Checking "ahead of time"/"next step" will lead to hard calculations and even explosions.

Instead, you can (in-parallel) use checking "which particle can move to this spot?" on each cell. For this, you need velocity map having a velocity vector in each cell. Then following that vector backwards, you spot a cell. If there is a particle, get it to the cell.

This way no collisions occur because only 1 action per cell is done. Just get closest cell from the negative velocity vector's end point.

This is somewhat tricky to compute since velocity may not land exactly on the center of cell. Needs probability(if it is very close to corners than center) for equality of motion / macro effects too.

So there will be a race condition on only the index of cells, and that will be tolerated by randomness of movement(or particle picking depending on the distance from center of cell)

On quantum physics, particles can leap otherside of a wall, stand still(even if it shouldn't) and do some other things that are not natural for classical physics.

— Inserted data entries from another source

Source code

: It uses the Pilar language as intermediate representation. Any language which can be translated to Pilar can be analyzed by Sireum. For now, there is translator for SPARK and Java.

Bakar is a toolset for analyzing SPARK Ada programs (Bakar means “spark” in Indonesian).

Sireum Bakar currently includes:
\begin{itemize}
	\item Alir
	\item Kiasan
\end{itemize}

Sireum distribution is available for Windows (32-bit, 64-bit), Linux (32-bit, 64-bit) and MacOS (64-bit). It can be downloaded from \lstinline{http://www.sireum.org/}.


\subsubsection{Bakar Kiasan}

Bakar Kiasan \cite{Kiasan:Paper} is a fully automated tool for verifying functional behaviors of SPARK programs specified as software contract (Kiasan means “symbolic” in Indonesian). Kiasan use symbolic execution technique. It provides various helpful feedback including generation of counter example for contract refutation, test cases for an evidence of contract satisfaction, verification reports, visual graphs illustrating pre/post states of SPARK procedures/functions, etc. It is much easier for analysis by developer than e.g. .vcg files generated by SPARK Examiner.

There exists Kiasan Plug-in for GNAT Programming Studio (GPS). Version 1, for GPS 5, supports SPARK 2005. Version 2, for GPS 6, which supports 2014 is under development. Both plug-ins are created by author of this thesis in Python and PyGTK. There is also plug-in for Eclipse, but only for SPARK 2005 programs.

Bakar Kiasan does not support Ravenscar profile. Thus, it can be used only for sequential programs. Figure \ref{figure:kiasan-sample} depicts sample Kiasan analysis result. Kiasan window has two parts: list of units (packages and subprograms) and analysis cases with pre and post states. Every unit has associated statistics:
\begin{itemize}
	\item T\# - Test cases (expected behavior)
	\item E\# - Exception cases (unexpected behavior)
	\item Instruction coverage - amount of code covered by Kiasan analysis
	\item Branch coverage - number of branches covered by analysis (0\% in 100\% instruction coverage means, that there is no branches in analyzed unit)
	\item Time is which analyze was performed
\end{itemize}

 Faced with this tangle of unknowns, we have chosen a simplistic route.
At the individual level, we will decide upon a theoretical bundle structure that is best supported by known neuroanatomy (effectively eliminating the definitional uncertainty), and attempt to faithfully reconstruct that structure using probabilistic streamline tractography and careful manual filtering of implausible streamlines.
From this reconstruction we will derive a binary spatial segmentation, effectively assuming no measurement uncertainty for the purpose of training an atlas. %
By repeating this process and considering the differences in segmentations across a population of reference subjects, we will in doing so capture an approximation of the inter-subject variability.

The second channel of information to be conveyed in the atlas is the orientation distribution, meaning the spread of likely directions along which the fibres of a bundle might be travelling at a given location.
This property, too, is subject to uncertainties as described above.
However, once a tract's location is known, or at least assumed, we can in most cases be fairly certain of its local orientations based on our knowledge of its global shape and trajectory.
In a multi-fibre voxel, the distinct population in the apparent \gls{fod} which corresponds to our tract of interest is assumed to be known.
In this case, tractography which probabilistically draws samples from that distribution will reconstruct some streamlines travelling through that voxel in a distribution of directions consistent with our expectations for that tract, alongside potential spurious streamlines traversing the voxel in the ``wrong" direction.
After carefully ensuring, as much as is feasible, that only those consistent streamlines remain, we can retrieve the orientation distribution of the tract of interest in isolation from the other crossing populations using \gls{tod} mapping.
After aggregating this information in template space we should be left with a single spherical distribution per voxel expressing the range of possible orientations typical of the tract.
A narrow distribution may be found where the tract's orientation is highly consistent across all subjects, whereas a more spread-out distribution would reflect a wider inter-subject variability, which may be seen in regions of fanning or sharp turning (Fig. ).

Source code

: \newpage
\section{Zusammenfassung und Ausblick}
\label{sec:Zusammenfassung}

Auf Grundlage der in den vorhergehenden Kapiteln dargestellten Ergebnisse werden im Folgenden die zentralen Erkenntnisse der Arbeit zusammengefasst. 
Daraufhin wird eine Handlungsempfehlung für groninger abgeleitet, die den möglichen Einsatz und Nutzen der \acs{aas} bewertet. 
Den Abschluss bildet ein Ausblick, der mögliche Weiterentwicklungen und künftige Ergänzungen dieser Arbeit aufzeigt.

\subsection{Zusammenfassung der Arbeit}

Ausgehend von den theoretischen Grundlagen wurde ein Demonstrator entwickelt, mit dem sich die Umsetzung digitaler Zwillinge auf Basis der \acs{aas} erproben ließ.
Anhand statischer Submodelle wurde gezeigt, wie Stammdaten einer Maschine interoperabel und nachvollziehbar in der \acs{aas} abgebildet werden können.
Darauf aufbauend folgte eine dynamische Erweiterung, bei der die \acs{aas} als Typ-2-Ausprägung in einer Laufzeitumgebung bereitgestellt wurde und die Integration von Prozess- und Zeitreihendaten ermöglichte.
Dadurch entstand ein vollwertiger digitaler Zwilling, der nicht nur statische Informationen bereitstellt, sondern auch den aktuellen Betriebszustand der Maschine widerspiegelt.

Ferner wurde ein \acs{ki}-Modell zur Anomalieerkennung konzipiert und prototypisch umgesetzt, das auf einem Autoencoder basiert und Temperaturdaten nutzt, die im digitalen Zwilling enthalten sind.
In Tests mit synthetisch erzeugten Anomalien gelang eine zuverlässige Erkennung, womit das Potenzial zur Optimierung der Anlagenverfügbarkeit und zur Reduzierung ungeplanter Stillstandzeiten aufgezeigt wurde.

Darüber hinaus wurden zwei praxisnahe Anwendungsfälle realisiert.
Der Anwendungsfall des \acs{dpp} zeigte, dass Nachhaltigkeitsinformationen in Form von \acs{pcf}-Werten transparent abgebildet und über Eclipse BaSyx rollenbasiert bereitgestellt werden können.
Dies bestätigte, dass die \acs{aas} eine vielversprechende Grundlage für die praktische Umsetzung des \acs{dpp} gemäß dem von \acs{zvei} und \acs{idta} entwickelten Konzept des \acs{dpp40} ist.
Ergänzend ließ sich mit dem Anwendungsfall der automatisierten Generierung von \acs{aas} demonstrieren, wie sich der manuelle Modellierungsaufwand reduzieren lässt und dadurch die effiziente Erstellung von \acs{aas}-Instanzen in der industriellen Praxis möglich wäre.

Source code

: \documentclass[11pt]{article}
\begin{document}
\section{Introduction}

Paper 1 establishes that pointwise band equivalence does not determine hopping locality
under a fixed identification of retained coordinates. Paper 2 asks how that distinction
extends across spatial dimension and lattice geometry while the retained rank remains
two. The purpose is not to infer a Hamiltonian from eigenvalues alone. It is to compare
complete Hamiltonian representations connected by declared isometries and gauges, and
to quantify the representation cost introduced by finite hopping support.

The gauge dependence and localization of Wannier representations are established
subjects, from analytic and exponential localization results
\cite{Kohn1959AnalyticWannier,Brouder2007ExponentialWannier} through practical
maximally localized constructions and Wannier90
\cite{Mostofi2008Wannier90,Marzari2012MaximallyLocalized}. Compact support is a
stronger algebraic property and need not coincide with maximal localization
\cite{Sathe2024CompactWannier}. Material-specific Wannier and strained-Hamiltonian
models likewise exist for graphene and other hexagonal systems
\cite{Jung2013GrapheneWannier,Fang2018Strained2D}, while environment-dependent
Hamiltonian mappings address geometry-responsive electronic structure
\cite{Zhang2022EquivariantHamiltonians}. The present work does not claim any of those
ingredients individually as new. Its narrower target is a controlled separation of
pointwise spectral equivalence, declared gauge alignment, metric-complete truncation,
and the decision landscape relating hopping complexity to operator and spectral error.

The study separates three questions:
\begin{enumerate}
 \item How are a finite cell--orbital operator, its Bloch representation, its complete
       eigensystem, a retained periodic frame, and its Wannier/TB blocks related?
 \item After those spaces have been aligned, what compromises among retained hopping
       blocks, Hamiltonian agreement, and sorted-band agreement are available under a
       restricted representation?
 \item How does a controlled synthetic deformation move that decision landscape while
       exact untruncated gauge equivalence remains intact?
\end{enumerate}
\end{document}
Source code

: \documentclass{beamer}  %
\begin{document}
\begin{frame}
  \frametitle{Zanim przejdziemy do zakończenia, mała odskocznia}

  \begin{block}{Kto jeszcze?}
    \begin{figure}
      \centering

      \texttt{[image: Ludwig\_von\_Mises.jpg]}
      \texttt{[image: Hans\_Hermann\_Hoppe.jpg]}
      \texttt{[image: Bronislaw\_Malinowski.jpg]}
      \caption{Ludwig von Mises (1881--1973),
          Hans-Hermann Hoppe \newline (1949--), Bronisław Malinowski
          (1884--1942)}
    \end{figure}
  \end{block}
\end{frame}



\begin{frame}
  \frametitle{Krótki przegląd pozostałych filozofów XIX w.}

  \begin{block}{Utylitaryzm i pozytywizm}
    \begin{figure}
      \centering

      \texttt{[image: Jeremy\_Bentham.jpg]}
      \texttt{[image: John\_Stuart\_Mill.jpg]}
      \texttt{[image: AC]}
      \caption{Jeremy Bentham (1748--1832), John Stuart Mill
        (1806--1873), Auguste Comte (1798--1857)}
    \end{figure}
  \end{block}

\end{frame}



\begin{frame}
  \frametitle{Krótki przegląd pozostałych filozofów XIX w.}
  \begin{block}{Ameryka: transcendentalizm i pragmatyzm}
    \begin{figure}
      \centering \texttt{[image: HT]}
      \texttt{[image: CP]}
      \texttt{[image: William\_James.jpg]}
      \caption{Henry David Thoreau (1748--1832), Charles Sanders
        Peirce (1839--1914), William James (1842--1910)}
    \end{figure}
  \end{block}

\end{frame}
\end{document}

So if resolution is high, and velocity is not higher than map size, it should look natural, especially with the randomness when multiple cells compete to get a particle from another cell.

Multiple passes:

  • calcuate which cells need to gather from which cells,
  • calculate probabilites and then winning cells
  • winnings cells gather their particles from source cells in parallel.
  • (not recommended), if still there are non-picked particles with a velocity, then doing per-particle computation to move them (if their target cell is empty), should reduce stationary particles even further.
  • diffuse particle velocities on cells for a few times(using a 2D stencil) to be used in next iteration.(this one handles the complex collision calculation easily and in an embarrassingly parallel way, good for multithreading-gpgpu)(if particles can only go to closest neighbours, this also helps to know which one, even without any priority nor probability since each cell bents neighbouring cells velocities with the velocity diffusion)

check for Gauss-Seidel(https://en.wikipedia.org/wiki/Gauss%E2%80%93Seidel_method) method to solve many linear equations.

computation is done on cells instead of particles so the map borders will be implicity bullet-proof and calculation can be distributed equally among all cores.

Example:

particle A going down

particle B going right

they are in collision course

solve for velocity map equilibrium state(Gauss-Seidel)

now particle A's cell has a velocity to down+right

same as B

as if they were collided but they are still on their cells.

Moving them with their cells' velocities will make them look like they are in collision.